Il 17 ottobre del 2024, in un bar di Milano, in viale Giovanni da Cermenate, i titolari cinesi del locale uccisero il rapinatore Eros Di Ronza. I due sono stati processati in primo grado lo scorso maggio e condannati a 17 anni di reclusione. Di Ronza, raccontano le cronache, con un complice che è riuscito a fuggire, aveva cercato di rubare dei gratta e vinci. Inseguito fuori dal bar dai due cinesi, spinto a terra e, senza che reagisse, venne colpito con una scarica di forbiciate, più di una quarantina. Fendenti al collo, all’addome, al torace.

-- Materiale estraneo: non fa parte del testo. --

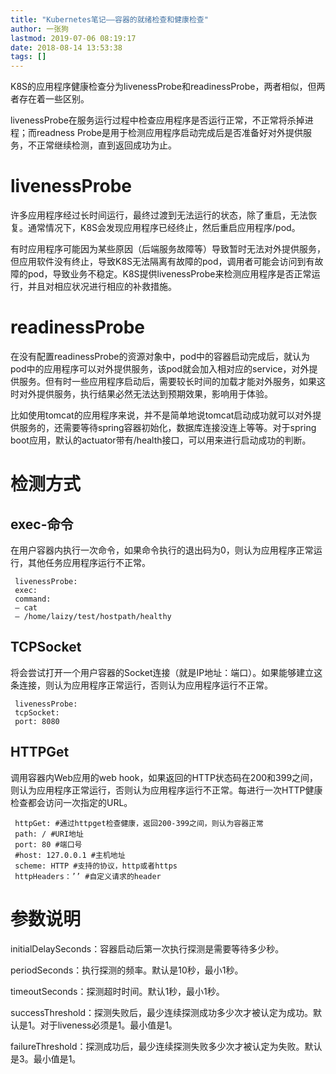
 ```yaml
---
title: "Kubernetes笔记——容器的就绪检查和健康检查"
author: 一张狗
lastmod: 2019-07-06 08:19:17
date: 2018-08-14 13:53:38
tags: []
---
```



K8S的应用程序健康检查分为livenessProbe和readinessProbe，两者相似，但两者存在着一些区别。

livenessProbe在服务运行过程中检查应用程序是否运行正常，不正常将杀掉进程；而readness Probe是用于检测应用程序启动完成后是否准备好对外提供服务，不正常继续检测，直到返回成功为止。

# livenessProbe

许多应用程序经过长时间运行，最终过渡到无法运行的状态，除了重启，无法恢复。通常情况下，K8S会发现应用程序已经终止，然后重启应用程序/pod。

有时应用程序可能因为某些原因（后端服务故障等）导致暂时无法对外提供服务，但应用软件没有终止，导致K8S无法隔离有故障的pod，调用者可能会访问到有故障的pod，导致业务不稳定。K8S提供livenessProbe来检测应用程序是否正常运行，并且对相应状况进行相应的补救措施。


# readinessProbe

在没有配置readinessProbe的资源对象中，pod中的容器启动完成后，就认为pod中的应用程序可以对外提供服务，该pod就会加入相对应的service，对外提供服务。但有时一些应用程序启动后，需要较长时间的加载才能对外服务，如果这时对外提供服务，执行结果必然无法达到预期效果，影响用于体验。

比如使用tomcat的应用程序来说，并不是简单地说tomcat启动成功就可以对外提供服务的，还需要等待spring容器初始化，数据库连接没连上等等。对于spring boot应用，默认的actuator带有/health接口，可以用来进行启动成功的判断。


# 检测方式

## exec-命令

在用户容器内执行一次命令，如果命令执行的退出码为0，则认为应用程序正常运行，其他任务应用程序运行不正常。

``` 
 livenessProbe:  
 exec:  
 command:  
 – cat  
 – /home/laizy/test/hostpath/healthy  
```


## TCPSocket

将会尝试打开一个用户容器的Socket连接（就是IP地址：端口）。如果能够建立这条连接，则认为应用程序正常运行，否则认为应用程序运行不正常。

``` 
 livenessProbe:  
 tcpSocket:  
 port: 8080  
```

## HTTPGet

调用容器内Web应用的web hook，如果返回的HTTP状态码在200和399之间，则认为应用程序正常运行，否则认为应用程序运行不正常。每进行一次HTTP健康检查都会访问一次指定的URL。

```
 httpGet: #通过httpget检查健康，返回200-399之间，则认为容器正常  
 path: / #URI地址  
 port: 80 #端口号  
 #host: 127.0.0.1 #主机地址  
 scheme: HTTP #支持的协议，http或者https  
 httpHeaders：’’ #自定义请求的header  
```



# 参数说明

initialDelaySeconds：容器启动后第一次执行探测是需要等待多少秒。

periodSeconds：执行探测的频率。默认是10秒，最小1秒。

timeoutSeconds：探测超时时间。默认1秒，最小1秒。

successThreshold：探测失败后，最少连续探测成功多少次才被认定为成功。默认是1。对于liveness必须是1。最小值是1。

failureThreshold：探测成功后，最少连续探测失败多少次才被认定为失败。默认是3。最小值是1。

In tribunale, a Shu Zou, considerato l’autore materiale dell’aggressione mortale, e a Liu Chongbing, i gestori del bar, i giudici hanno riconosciuto l’omicidio volontario, contestato dal pubblico ministero. Esclusa però l’aggravante della crudeltà, non sono state applicate loro le attenuanti generiche. Il motivo? “Sarebbe servito – è stato spiegato nel dispositivo della sentenza – qualcosa in più, cioè una condotta che dimostri una qualche forma di ripensamento delle proprie condotte”. A loro favore ha inciso l’attenuante della provocazione. Da segnalare che nella sua requisitoria, la pubblica accusa aveva ritenuto che Di Ronza non fu colpito per essere bloccato, ma “per principio”. In altri termini, gli imputati “volevano dargli una lezione”. I baristi avevano già subito altre due rapine nei mesi precedenti.
Questo l’episodio, che torna d’attualità in scia al caso di Mario Roggero, in carcere a Bollate per aver rincorso e ucciso due rapinatori e ferito un terzo che avevano preso di mira la sua gioielleria di Grinzane Cavour. La sentenza di condanna definitiva nei suoi confronti ha infiammato il dibattito politico e scatenato l’opinione pubblica. Fino alla richiesta di concedergli la grazia. Tutto noto, tutto oggetto di attenzione mediatica e politica: l’Italia s’è divisa in due, come spesso accade su avvenimenti di grande coinvolgimento emozionale che rischiano di essere motivo di strumentalizzazioni. Ciascuno ha una propria, persino rispettabile posizione circa il merito giudiziario e il comportamento del gioielliere piemontese; noi ci limitano a proporre un elemento di riflessione in più ricordando il precedente di Milano, le cui analogie con quanto accadde a Grinzane Cavour sono evidenti. Ma della condanna dei due cinesi nessuno ha mai fatto parola e mai s’è indignato.
Certo, si tratta di una sentenza di primo grado, però ha tutta l’aria di essere confermata fino alla Cassazione. Nel caso la misura in carcere diventasse definitiva ci si aspetterebbe uguale levate di scudi sul diritto alla più ampia legittima difesa, alla “giustizia fai da te”, alla reazione violenta e all’omicidio, affrancata da qualunque circostanza e criterio di legge, nel caso qualche malvivente violasse con intenzioni criminose la nostra, sacrosanta proprietà e attentasse alla sicurezza personale e dei nostri famigliari. Sarebbe tragico se usassimo il metro dei due pesi e delle due misure. Ma siamo pronti a scommettere come andrà a finire: i protagonisti del duplice omicidio milanese sono due stranieri e, soprattutto, potrebbe succedere che la campagna elettorale sia già stata archiviata. E a una certa politica non serva più alzare i toni, parlar d’altro e aizzare l’opinione pubblica.
PS – Leggiamo del presidio subito convocato dal sindaco di Bologna Matteo Lepore contro la polizia di Stato per la morte di Abderrahim Fakir, deceduto domenica 19 al Pilastro durante le operazioni di arresto. Un fatto molto grave, del quale però non si conoscono ancora le reali cause. Per questo l’iniziativa del primo cittadino emiliano, esponente del Partito democratico, appare intempestiva e, appunto, strumentale. Ciò a dire che il populismo ha più matrici, è trasversale e scorre dappertutto nel nostro Paese.